If only the same could be said for “Is He Retarded?” The new inclusion is more or less exactly what it sounds like, and it came off a bit unnecessary and evoked at least two cringes from Tosh himself when the joke seemed to register as random cruelty.
He joined Dodson among the redeemed, however, after a final gonzo video dubbed “The Most Violent Shit Ever.” As footage was queued of Tosh squatting on a toilet, once-again bottomless (for the second time this episode, and somewhat tiresomely, for the umpteenth instance since season one), I assumed the worst, until a horde of ninjas began engaging him in combat with karate and Chinese stars while he remained, as if meditatively, ass to bowl.

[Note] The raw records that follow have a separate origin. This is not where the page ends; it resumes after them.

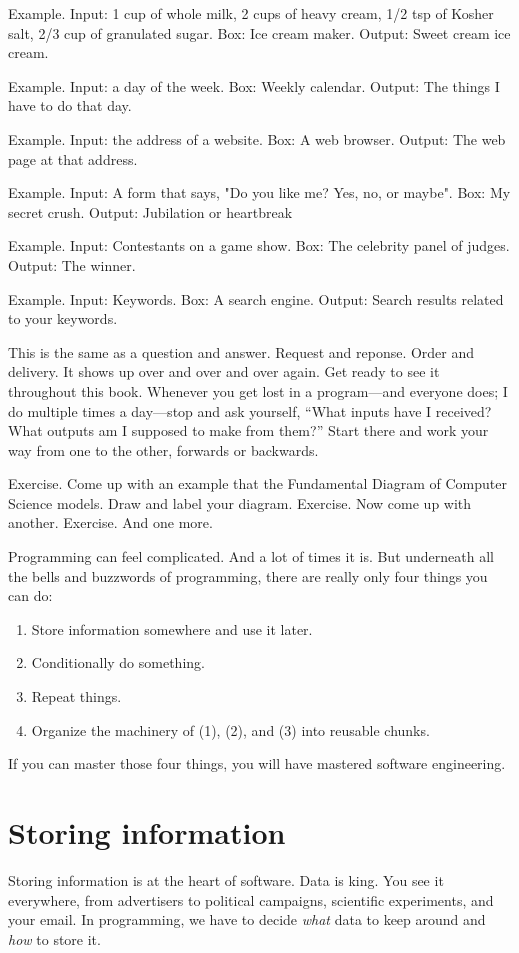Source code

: Example. Input: 1 cup of whole milk, 2 cups of heavy cream, 1/2 tsp of Kosher salt, 2/3 cup of granulated sugar. Box: Ice cream maker. Output: Sweet cream ice cream.

Example. Input: a day of the week. Box: Weekly calendar. Output: The things I have to do that day.

Example. Input: the address of a website. Box: A web browser. Output: The web page at that address.

Example. Input: A form that says, "Do you like me? Yes, no, or maybe". Box: My secret crush. Output: Jubilation or heartbreak

Example. Input: Contestants on a game show. Box: The celebrity panel of judges. Output: The winner.

Example. Input: Keywords. Box: A search engine. Output: Search results related to your keywords.

This is the same as a question and answer. Request and reponse. Order and delivery. It shows up over and over and over again. Get ready to see it throughout this book. Whenever you get lost in a program---and everyone does; I do multiple times a day---stop and ask yourself, ``What inputs have I received? What outputs am I supposed to make from them?'' Start there and work your way from one to the other, forwards or backwards.

Exercise. Come up with an example that the Fundamental Diagram of Computer Science models. Draw and label your diagram.
Exercise. Now come up with another.
Exercise. And one more.


Programming can feel complicated. And a lot of times it is. But underneath all the bells and buzzwords of programming, there are really only four things you can do:

\begin{enumerate}
  \item Store information somewhere and use it later.
  \item Conditionally do something.
  \item Repeat things.
  \item Organize the machinery of (1), (2), and (3) into reusable chunks.
\end{enumerate}

If you can master those four things, you will have mastered software engineering.

\section{Storing information}
Storing information is at the heart of software. Data is king. You see it everywhere, from advertisers to political campaigns, scientific experiments, and your email. In programming, we have to decide \textit{what} data to keep around and \textit{how} to store it.

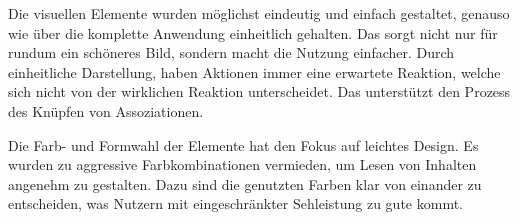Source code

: Die visuellen Elemente wurden möglichst eindeutig und einfach gestaltet, genauso wie über die komplette Anwendung einheitlich gehalten. Das sorgt nicht nur für rundum ein schöneres Bild, sondern macht die Nutzung einfacher. Durch einheitliche Darstellung, haben Aktionen immer eine erwartete Reaktion, welche sich nicht von der wirklichen Reaktion unterscheidet. Das unterstützt den Prozess des Knüpfen von Assoziationen.

Die Farb- und Formwahl der Elemente hat den Fokus auf leichtes Design. Es wurden zu aggressive Farbkombinationen vermieden, um Lesen von Inhalten angenehm zu gestalten. Dazu sind die genutzten Farben klar von einander zu entscheiden, was Nutzern mit eingeschränkter Sehleistung zu gute kommt.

In moments like these, Tosh reveals that he is actually a Mel Brooks-loving nerd at heart who spent most of adolescence in his basement with a video camera. And Tosh.0 shows no signs of letting its inebriated faithful down, even if things were definitely in “see what sticks” mode this week. Which, unlike the more contented formula-abiding role of its competition, is all part of what has kept its audience loyal and forgiving.
Stray observations:
- Was I the only one who caught that a viewer-submitted set idea came from a “John from Cincinnati” and wondered if that was an inexplicable reference to the failed HBO surfer-noir drama?

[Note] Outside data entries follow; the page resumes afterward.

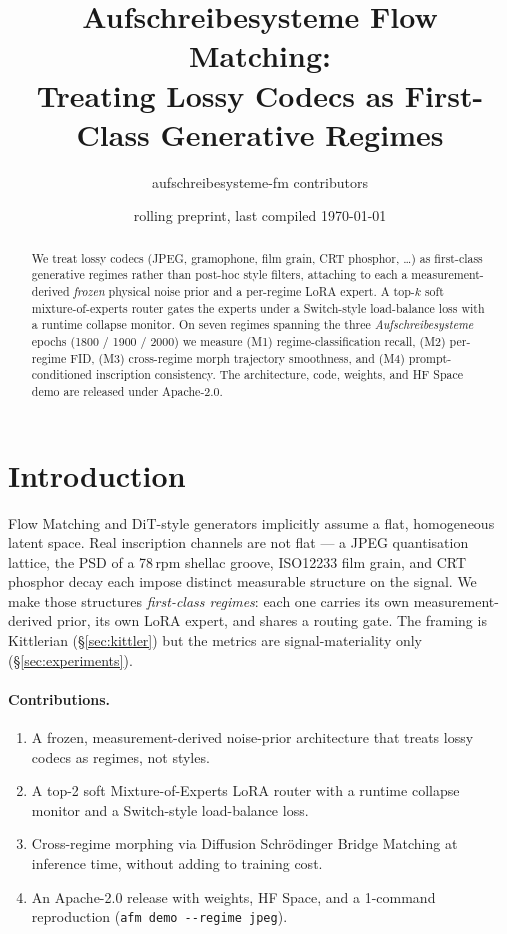 \documentclass[10pt,a4paper]{article}
\title{Aufschreibesysteme Flow Matching: \\
       Treating Lossy Codecs as First-Class Generative Regimes}
\author{aufschreibesysteme-fm contributors}
\date{rolling preprint, last compiled \today}
\begin{document}
\maketitle

\begin{abstract}
We treat lossy codecs (JPEG, gramophone, film grain, CRT phosphor, \dots)
as first-class generative regimes rather than post-hoc style filters,
attaching to each a measurement-derived \emph{frozen} physical noise
prior and a per-regime LoRA expert. A top-$k$ soft mixture-of-experts
router gates the experts under a Switch-style load-balance loss with a
runtime collapse monitor. On seven regimes spanning the three
\emph{Aufschreibesysteme} epochs (1800 / 1900 / 2000) we measure (M1)
regime-classification recall, (M2) per-regime FID, (M3) cross-regime
morph trajectory smoothness, and (M4) prompt-conditioned inscription
consistency. The architecture, code, weights, and HF Space demo are
released under Apache-2.0.
\end{abstract}

\section{Introduction}\label{sec:intro}

Flow Matching and DiT-style generators implicitly assume a flat,
homogeneous latent space. Real inscription channels are not flat — a
JPEG quantisation lattice, the PSD of a 78\,rpm shellac groove,
ISO12233 film grain, and CRT phosphor decay each impose distinct
measurable structure on the signal. We make those structures
\emph{first-class regimes}: each one carries its own measurement-derived
prior, its own LoRA expert, and shares a routing gate. The framing is
Kittlerian (\S\ref{sec:kittler}) but the metrics are signal-materiality
only (\S\ref{sec:experiments}).

\paragraph{Contributions.}
\begin{enumerate}
    \item A frozen, measurement-derived noise-prior architecture that
          treats lossy codecs as regimes, not styles.
    \item A top-2 soft Mixture-of-Experts LoRA router with a runtime
          collapse monitor and a Switch-style load-balance loss.
    \item Cross-regime morphing via Diffusion Schr\"odinger Bridge
          Matching at inference time, without adding to training cost.
    \item An Apache-2.0 release with weights, HF Space, and a 1-command
          reproduction (\verb|afm demo --regime jpeg|).
\end{enumerate}
\end{document}
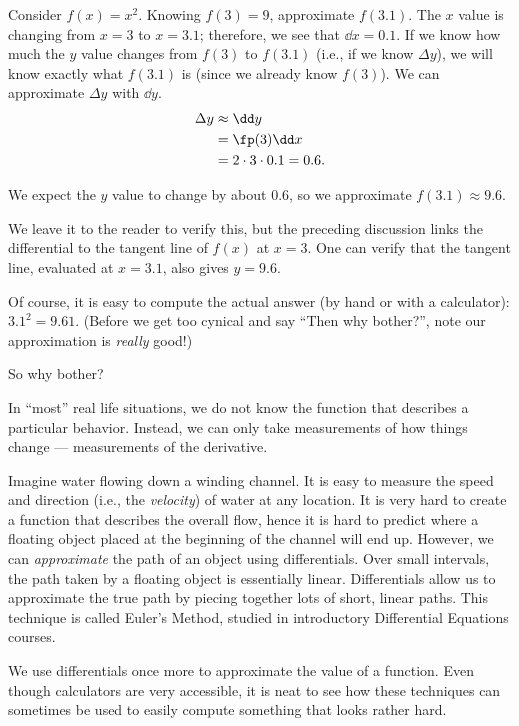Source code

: \begin{example}\label{ex_diffal1}
Consider $f(x) = x^2$. Knowing $f(3) = 9$, approximate $f(3.1)$.
\solution
The $x$ value is changing from $x=3$ to $x=3.1$; therefore, we see that $\dd x=0.1$. If we know how much the $y$ value changes from $f(3)$ to $f(3.1)$ (i.e., if we know $\Delta y$), we will know exactly what $f(3.1)$ is (since we already know $f(3)$). We can approximate $\Delta y$ with $\dd y$.
\begin{align*}
	\Delta y &\approx \dd y \\
	&= \fp(3)\dd x \\
	&= 2\cdot 3\cdot 0.1 = 0.6.
\end{align*}

We expect the $y$ value to change by about $0.6$, so we approximate $f(3.1) \approx 9.6.$

We leave it to the reader to verify this, but the preceding discussion links the differential to the tangent line of $f(x)$ at $x=3$. One can verify that the tangent line, evaluated at $x=3.1$, also gives $y=9.6$.
\end{example}

Of course, it is easy to compute the actual answer (by hand or with a calculator): $3.1^2 = 9.61.$ (Before we get too cynical and say ``Then why bother?'', note our approximation is \emph{really} good!)

So why bother?

In ``most'' real life situations, we do not know the function that describes a particular behavior. Instead, we can only take measurements of how things change --- measurements of the derivative.

Imagine water flowing down a winding channel. It is easy to measure the speed and direction (i.e., the \emph{velocity}) of water at any location. It is very hard to create a function that describes the overall flow, hence it is hard to predict where a floating object placed at the beginning of the channel will end up. However, we can \emph{approximate} the path of an object using differentials. Over small intervals, the path taken by a floating object is essentially linear. Differentials allow us to approximate the true path by piecing together lots of short, linear paths. This technique is called Euler's Method, studied in introductory Differential Equations courses.

We use differentials once more to approximate the value of a function. Even though calculators are very accessible, it is neat to see how these techniques can sometimes be used to easily compute something that looks rather hard.

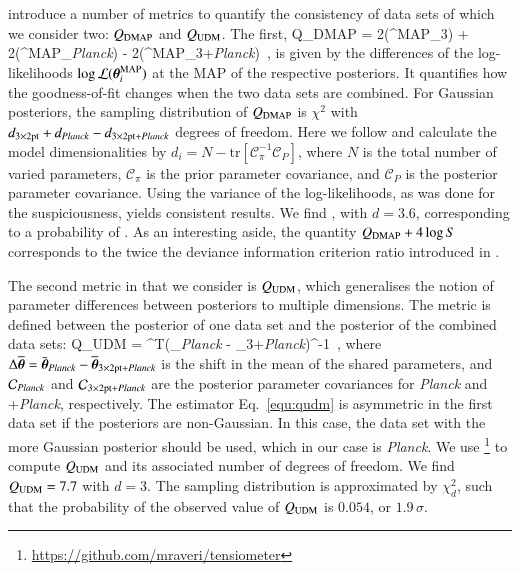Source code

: \citet{Raveri2019} introduce a number of metrics to quantify the consistency of data sets of which we consider two: $Q_{\rm DMAP}$ and $Q_{\rm UDM}$. 
The first,
\be
	Q_{\rm DMAP} =  2\log{}(\vec\theta^{\rm MAP}_{\rm 3}) + 2\log{}(\vec\theta^{\rm MAP}_{\it Planck}) - 2\log{}(\vec\theta^{\rm MAP}_{{\rm 3+}{\it Planck}}) \,,
\ee
is given by the differences of the log-likelihoods $\log\mathcal{L}(\vec\theta^{\rm MAP}_{i})$ at the MAP of the respective posteriors. 
It quantifies how the goodness-of-fit changes when the two data sets are combined. 
For Gaussian posteriors, the sampling distribution of $Q_{\rm DMAP}$ is $\chi^{2}$ with $d_{\rm 3\times2pt} + d_{\it Planck} - d_{{\rm 3\times2pt+}{\it Planck}}$ degrees of freedom. 
Here we follow \citet{Raveri2019} and calculate the model dimensionalities by $d_{i} = N - \mathrm{tr}[\mathcal{C}_{\pi}^{-1}\mathcal{C}_{P}]$, where $N$ is the total number of varied parameters, $\mathcal{C}_{\pi}$ is the prior parameter covariance, and $\mathcal{C}_{P}$ is the posterior parameter covariance. 
Using the variance of the log-likelihoods, as was done for the suspiciousness, yields consistent results.
We find , with $d=3.6$, corresponding to a probability of . 
As an interesting aside, the quantity $Q_{\rm DMAP} + 4\log S$ corresponds to the twice the deviance information criterion ratio introduced in \citet{Joudaki2017}.

The second metric in \citet{Raveri2019} that we consider is $Q_{\rm UDM}$, which generalises the notion of parameter differences between posteriors to multiple dimensions. 
The metric is defined between the posterior of one data set and the posterior of the combined data sets:
\be
\label{equ:qudm}
	Q_{\rm UDM} = \Delta\overline{\vec\theta}^{T}(_{\it Planck} - _{{\rm 3+}{\it Planck}})^{-1}\Delta\overline{\vec\theta} \,,
\ee
where $\Delta\overline{\vec\theta} = \bar{\vec\theta}_{\it Planck} - \overline{\vec\theta}_{{\rm 3\times2pt+}{\it Planck}}$ is the shift in the mean of the shared parameters, and $\mathcal{C}_{\it Planck}$ and $\mathcal{C}_{{\rm 3\times2pt+}{\it Planck}}$ are the posterior parameter covariances for {\it Planck} and \tttp+{\it Planck}, respectively. 
The estimator Eq.~\eqref{equ:qudm} is asymmetric in the first data set if the posteriors are non-Gaussian. 
In this case, the data set with the more Gaussian posterior should be used, which in our case is {\it Planck}. 
We use \footnote{\url{https://github.com/mraveri/tensiometer}} to compute $Q_{\rm UDM}$ and its associated number of degrees of freedom. 
We find $Q_{\rm UDM} = 7.7$ with $d = 3$. The sampling distribution is approximated by $\chi^{2}_{d}$, such that the probability of the observed value of $Q_{\rm UDM} $ is $0.054$, or $1.9\,\sigma$. 

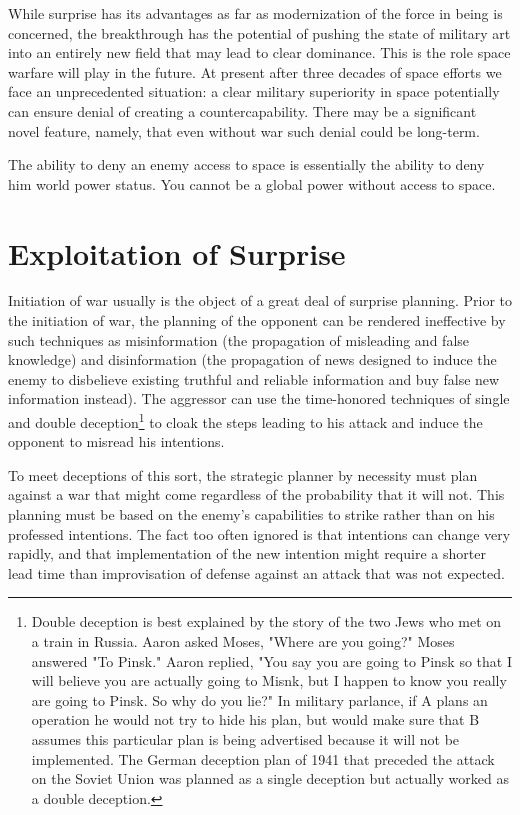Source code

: While surprise has its advantages as far as modernization of the force in being is concerned, the breakthrough has the potential of pushing the state of military art into an entirely new field that may lead to clear dominance. This is the role space warfare will play in the future. At present after three decades of space efforts we face an unprecedented situation: a clear military superiority in space potentially can ensure denial of creating a countercapability. There may be a significant novel feature, namely, that even without war such denial could be long-term.

The ability to deny an enemy access to space is essentially the ability to deny him world power status. You cannot be a global power without access to space.

\section{Exploitation of Surprise}
Initiation of war usually is the object of a great deal of surprise planning. Prior to the initiation of war, the planning of the opponent can be rendered ineffective by such techniques as misinformation (the propagation of misleading and false knowledge) and disinformation (the propagation of news designed to induce the enemy to disbelieve existing truthful and reliable information and buy false new information instead). The aggressor can use the time-honored techniques of single and double deception\footnote{Double deception is best explained by the story of the two Jews who met on a train in Russia. Aaron asked Moses, "Where are you going?" Moses answered "To Pinsk." Aaron replied, "You say you are going to Pinsk so that I will believe you are actually going to Misnk, but I happen to know you really are going to Pinsk. So why do you lie?" 
In military parlance, if A plans an operation he would not try to hide his plan, but would make sure that B assumes this particular plan is being advertised because it will not be implemented. The German deception plan of 1941 that preceded the attack on the Soviet Union was planned as a single deception but actually worked as a double deception.} to cloak the steps leading to his attack and induce the opponent to misread his intentions.

To meet deceptions of this sort, the strategic planner by necessity must plan against a war that might come regardless of the probability that it will not. This planning must be based on the enemy's capabilities to strike rather than on his professed intentions. The fact too often ignored is that intentions can change very rapidly, and that implementation of the new intention might require a shorter lead time than improvisation of defense against an attack that was not expected.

- “What’s the over/under on how many cats that woman owns?”
- You’ve gotta love Tosh’s commitment to a joke. He wore that Afro wig and do-rag way longer than was called for.

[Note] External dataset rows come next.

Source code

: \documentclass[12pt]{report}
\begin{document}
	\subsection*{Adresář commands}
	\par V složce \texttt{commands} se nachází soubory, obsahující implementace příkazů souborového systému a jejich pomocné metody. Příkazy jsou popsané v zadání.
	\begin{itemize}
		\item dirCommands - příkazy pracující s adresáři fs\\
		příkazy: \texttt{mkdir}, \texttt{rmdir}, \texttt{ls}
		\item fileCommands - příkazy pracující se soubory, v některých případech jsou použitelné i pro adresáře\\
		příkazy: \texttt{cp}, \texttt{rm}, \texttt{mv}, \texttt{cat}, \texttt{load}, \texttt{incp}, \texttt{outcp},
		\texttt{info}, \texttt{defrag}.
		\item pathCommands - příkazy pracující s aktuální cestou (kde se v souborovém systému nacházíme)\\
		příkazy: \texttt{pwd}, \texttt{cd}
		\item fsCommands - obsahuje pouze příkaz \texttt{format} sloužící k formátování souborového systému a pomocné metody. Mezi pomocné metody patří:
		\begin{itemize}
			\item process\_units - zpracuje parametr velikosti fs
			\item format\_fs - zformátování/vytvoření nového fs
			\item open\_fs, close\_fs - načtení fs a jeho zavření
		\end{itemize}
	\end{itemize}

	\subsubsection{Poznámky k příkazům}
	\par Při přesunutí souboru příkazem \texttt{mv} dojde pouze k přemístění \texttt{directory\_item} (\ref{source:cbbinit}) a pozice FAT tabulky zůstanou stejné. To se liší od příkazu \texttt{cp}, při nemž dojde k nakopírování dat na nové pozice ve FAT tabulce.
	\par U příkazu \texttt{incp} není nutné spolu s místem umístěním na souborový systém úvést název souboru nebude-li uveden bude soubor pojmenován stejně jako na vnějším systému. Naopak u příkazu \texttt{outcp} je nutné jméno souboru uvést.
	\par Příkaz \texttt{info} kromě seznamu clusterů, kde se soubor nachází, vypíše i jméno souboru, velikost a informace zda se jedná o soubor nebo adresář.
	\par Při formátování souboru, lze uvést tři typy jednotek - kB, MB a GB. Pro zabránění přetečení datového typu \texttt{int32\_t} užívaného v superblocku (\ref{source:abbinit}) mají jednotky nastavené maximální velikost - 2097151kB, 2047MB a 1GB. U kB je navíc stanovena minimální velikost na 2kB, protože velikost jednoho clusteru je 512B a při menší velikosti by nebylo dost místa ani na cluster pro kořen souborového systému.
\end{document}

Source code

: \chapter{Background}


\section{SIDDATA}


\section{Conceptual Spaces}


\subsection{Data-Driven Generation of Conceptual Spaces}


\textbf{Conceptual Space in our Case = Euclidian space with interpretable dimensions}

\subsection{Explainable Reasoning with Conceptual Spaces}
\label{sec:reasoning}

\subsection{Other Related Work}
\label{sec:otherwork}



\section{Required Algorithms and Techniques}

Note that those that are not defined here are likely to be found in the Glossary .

- “The hardest part about doing that bit in front of the children was my penis.”
- The “Welcome back Karl…” aside. Another great, blink-you-miss it bit of proof that Tosh has totally watched Kentucky Fried Movie. Many times.
- The Asian jokes were a bit fish-in-barrel.
- “Rape is just the same word as pear all jumbled up.”
- I forget how good Tosh is at playfully antagonizing his audience. He should do that more often.
- “Stop asking your fans and write your own shit.” Nice one, whoever Tweeted that.
• Am I the lone person curious if there were any actual repercussions from Daniel cutting one of his colleagues in the head with a fake angry bird?